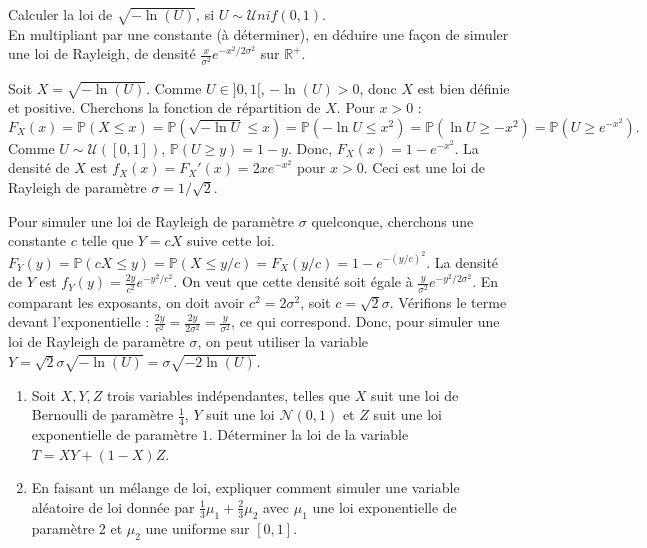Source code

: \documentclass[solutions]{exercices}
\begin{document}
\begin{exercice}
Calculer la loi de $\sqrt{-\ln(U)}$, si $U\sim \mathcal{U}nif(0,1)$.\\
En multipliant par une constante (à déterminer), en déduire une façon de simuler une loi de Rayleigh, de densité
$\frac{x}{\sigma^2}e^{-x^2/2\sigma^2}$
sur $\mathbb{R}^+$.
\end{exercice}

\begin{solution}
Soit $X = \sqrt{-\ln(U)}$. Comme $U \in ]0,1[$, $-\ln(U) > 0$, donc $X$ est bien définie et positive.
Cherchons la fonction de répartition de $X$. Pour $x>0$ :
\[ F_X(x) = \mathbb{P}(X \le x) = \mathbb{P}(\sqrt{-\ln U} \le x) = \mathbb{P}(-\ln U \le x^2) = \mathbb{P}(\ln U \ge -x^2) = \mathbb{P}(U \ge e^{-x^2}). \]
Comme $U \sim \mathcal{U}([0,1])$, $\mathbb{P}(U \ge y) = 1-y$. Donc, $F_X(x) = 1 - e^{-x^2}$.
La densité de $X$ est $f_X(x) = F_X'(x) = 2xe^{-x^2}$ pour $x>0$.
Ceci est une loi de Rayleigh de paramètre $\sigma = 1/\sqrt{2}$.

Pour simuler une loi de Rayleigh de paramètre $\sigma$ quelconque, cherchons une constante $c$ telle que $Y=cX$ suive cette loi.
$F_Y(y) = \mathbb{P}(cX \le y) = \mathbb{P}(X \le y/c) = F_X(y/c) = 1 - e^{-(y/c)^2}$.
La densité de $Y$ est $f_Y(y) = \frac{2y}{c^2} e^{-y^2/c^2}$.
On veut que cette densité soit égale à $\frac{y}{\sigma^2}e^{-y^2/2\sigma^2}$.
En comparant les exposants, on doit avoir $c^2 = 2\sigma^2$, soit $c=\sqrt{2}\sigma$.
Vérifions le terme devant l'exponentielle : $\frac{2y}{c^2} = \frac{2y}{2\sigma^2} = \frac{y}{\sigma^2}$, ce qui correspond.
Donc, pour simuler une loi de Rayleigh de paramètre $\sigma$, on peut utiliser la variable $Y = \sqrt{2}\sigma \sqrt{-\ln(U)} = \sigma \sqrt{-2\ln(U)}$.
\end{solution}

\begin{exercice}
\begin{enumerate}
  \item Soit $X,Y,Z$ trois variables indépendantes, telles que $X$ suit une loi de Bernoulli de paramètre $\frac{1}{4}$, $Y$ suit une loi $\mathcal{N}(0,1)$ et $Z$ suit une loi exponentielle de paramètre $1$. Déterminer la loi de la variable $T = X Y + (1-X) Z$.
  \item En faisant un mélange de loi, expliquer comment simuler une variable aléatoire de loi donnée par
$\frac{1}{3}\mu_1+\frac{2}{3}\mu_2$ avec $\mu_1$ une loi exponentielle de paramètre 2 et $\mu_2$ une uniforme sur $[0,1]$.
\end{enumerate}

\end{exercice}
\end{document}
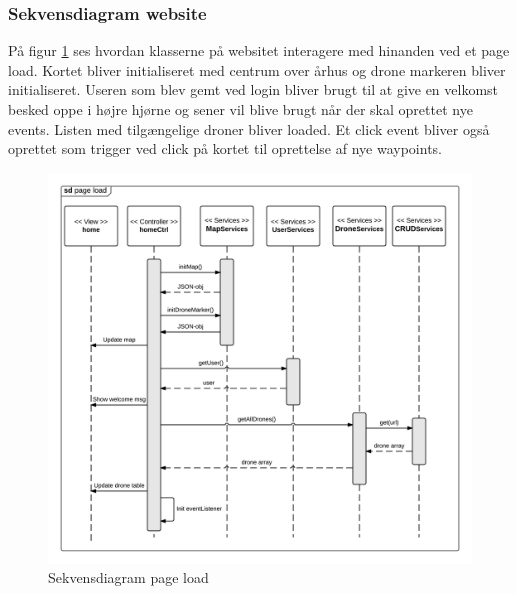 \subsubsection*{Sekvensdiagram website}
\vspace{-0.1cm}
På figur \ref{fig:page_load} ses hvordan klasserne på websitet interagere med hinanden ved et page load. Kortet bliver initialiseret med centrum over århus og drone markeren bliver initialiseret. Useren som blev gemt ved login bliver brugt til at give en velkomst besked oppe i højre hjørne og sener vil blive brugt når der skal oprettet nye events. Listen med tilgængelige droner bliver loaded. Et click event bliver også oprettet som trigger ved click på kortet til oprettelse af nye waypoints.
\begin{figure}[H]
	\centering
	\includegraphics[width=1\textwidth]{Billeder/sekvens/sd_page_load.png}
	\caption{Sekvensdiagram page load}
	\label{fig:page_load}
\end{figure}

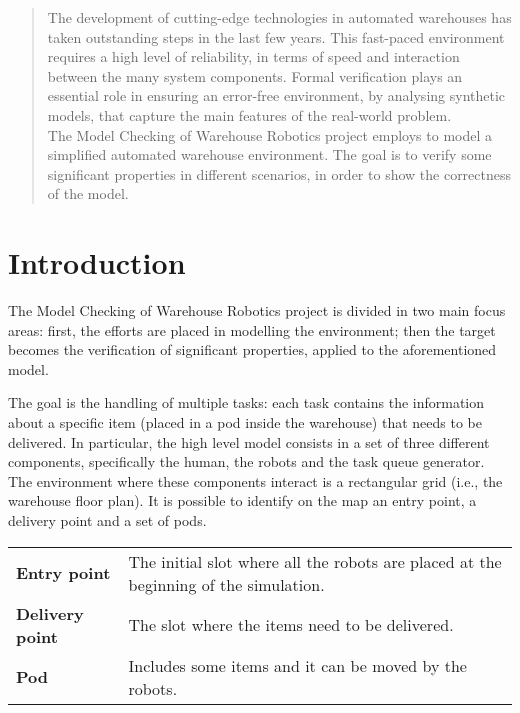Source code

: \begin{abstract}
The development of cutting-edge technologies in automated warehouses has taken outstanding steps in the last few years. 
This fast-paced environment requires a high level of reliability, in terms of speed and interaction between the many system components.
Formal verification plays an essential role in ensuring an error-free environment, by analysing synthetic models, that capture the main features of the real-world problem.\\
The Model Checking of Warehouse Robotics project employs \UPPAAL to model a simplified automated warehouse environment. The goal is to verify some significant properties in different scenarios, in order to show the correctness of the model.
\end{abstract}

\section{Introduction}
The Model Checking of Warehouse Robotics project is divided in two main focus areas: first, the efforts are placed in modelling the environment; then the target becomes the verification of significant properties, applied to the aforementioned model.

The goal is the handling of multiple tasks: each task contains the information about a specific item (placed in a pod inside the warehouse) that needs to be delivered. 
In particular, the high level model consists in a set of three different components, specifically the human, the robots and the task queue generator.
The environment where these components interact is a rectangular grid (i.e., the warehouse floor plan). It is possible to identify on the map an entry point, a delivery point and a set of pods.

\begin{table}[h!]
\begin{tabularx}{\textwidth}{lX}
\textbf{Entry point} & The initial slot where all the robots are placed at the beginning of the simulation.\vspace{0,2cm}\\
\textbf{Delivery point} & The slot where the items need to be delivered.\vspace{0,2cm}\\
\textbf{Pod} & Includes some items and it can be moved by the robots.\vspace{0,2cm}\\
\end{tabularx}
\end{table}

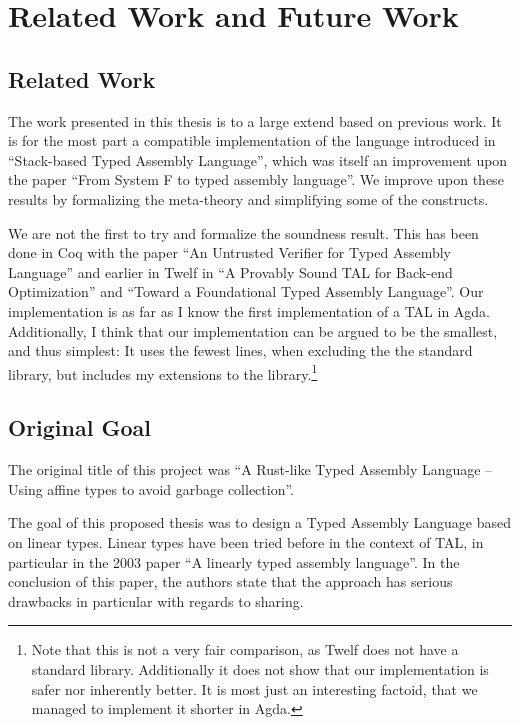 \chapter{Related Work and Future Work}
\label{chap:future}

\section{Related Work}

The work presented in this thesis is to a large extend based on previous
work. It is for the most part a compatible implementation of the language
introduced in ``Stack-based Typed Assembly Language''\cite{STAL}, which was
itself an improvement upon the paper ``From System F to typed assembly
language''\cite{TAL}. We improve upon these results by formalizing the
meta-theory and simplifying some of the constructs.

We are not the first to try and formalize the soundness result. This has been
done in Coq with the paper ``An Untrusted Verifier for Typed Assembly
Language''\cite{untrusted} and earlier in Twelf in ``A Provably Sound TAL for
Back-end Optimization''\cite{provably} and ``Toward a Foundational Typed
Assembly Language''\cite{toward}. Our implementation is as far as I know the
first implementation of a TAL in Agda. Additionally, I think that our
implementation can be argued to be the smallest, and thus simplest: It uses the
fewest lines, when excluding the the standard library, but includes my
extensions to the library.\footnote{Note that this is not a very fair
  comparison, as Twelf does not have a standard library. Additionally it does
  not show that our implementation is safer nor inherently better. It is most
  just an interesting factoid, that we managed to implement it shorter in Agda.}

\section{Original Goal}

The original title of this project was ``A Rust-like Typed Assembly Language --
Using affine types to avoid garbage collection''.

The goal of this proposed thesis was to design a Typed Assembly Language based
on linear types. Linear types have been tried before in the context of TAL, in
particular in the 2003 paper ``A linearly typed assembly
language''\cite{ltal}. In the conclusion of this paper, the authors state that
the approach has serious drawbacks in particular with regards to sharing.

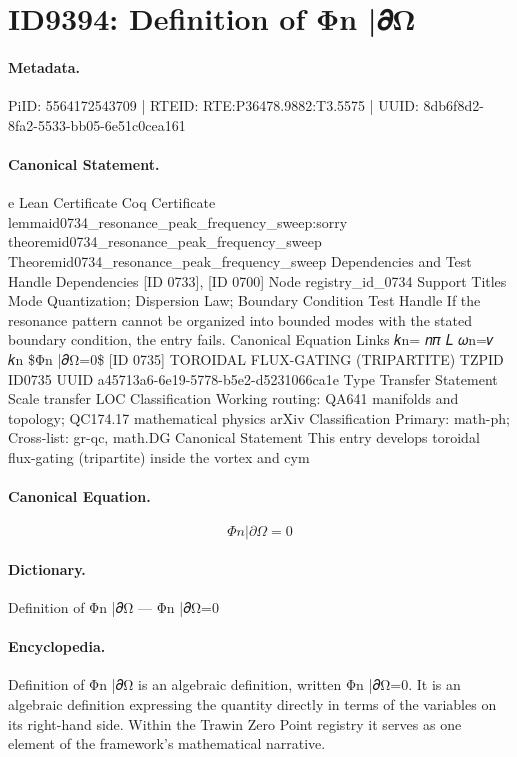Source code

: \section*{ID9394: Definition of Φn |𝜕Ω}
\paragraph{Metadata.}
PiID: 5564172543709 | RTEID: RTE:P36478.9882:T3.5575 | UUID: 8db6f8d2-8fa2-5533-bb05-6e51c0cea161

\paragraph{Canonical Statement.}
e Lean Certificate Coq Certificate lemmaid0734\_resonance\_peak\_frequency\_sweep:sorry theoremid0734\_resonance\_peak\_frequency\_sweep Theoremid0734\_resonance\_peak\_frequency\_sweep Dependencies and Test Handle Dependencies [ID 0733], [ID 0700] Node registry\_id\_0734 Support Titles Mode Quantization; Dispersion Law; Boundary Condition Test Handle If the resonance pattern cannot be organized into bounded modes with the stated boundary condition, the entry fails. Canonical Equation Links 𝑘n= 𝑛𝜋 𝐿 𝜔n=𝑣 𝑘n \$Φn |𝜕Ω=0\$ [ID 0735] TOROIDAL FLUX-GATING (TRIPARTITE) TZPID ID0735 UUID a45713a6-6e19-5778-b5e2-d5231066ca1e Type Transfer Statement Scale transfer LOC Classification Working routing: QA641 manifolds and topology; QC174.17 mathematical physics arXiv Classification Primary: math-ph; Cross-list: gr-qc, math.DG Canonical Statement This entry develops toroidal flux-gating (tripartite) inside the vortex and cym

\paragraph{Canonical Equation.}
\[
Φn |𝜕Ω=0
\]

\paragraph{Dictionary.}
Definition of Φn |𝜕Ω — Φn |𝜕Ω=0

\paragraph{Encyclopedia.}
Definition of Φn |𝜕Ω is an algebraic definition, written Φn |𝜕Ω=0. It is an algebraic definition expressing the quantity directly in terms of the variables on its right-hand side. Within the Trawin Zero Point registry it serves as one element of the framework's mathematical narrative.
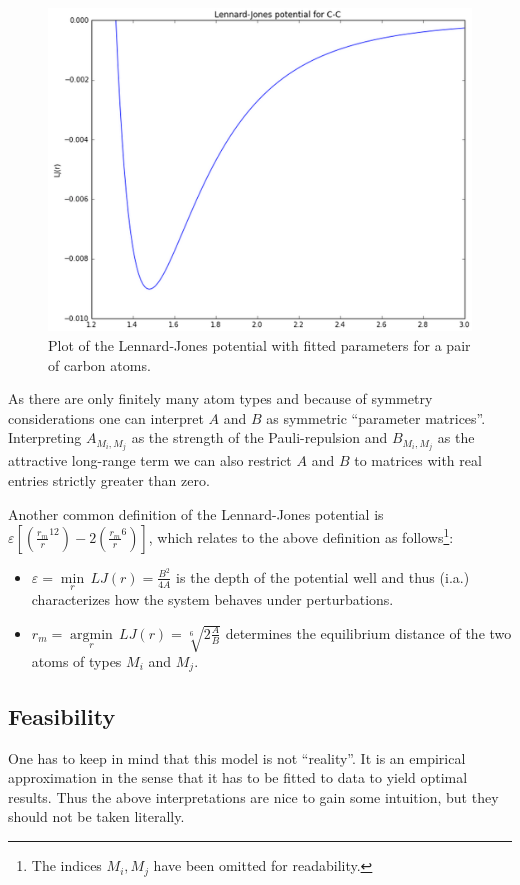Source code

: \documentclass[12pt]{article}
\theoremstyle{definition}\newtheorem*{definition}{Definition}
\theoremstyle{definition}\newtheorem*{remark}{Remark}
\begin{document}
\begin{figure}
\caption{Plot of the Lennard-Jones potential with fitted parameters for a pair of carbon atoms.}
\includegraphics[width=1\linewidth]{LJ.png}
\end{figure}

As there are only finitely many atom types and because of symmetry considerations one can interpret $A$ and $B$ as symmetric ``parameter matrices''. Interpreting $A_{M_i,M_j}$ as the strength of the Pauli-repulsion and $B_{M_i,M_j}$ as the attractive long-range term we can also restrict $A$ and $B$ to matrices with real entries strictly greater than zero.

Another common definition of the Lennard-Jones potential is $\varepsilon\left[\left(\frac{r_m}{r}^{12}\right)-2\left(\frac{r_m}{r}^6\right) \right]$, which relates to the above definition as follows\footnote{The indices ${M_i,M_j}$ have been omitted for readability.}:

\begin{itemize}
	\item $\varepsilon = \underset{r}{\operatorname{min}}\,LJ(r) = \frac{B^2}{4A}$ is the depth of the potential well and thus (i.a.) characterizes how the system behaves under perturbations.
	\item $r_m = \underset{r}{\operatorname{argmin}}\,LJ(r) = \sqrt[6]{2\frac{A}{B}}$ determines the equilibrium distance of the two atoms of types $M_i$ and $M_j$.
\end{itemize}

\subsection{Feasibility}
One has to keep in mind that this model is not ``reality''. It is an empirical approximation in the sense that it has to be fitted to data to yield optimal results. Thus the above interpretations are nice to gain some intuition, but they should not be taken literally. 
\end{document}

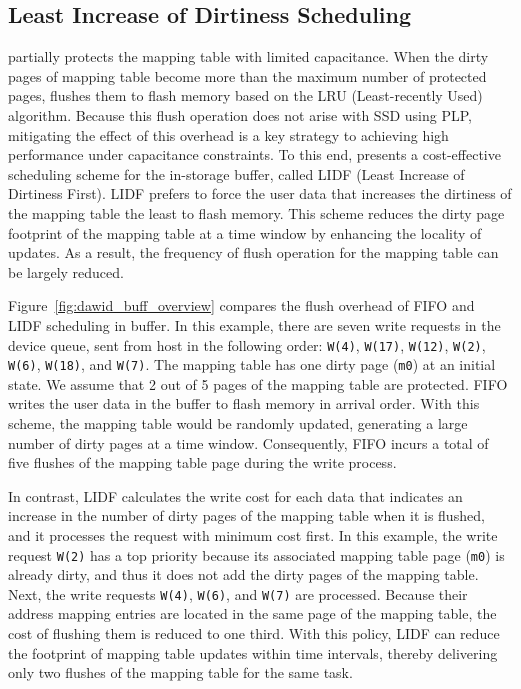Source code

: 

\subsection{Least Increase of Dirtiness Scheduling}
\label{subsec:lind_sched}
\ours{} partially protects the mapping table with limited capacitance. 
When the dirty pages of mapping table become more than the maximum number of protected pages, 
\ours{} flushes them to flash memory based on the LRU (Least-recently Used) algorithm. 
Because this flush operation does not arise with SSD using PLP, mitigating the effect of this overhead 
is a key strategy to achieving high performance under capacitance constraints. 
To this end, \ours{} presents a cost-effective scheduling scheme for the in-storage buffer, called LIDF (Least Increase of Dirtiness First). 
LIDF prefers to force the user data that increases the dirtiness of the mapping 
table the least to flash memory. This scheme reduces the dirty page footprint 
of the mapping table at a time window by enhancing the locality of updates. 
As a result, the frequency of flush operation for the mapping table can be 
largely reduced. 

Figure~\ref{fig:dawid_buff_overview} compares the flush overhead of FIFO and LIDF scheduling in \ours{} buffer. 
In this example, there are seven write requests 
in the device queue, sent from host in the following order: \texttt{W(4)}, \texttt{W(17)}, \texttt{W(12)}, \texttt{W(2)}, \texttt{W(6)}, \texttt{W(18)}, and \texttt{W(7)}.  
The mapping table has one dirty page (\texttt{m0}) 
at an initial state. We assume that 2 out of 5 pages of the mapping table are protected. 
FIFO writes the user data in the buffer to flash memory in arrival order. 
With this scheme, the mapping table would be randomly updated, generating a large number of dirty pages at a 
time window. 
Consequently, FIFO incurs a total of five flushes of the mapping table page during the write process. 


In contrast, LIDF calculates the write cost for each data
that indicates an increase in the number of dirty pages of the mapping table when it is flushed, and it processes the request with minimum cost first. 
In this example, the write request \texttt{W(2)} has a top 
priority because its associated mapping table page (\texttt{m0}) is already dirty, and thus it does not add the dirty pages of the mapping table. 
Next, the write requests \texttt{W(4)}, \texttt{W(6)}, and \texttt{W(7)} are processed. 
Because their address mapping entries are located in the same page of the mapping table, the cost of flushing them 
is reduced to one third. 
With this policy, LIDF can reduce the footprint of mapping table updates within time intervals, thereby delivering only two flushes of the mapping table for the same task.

Task statement:
Only a number is expected here: how many lines above contain the word "Jones".

Exercise result:
2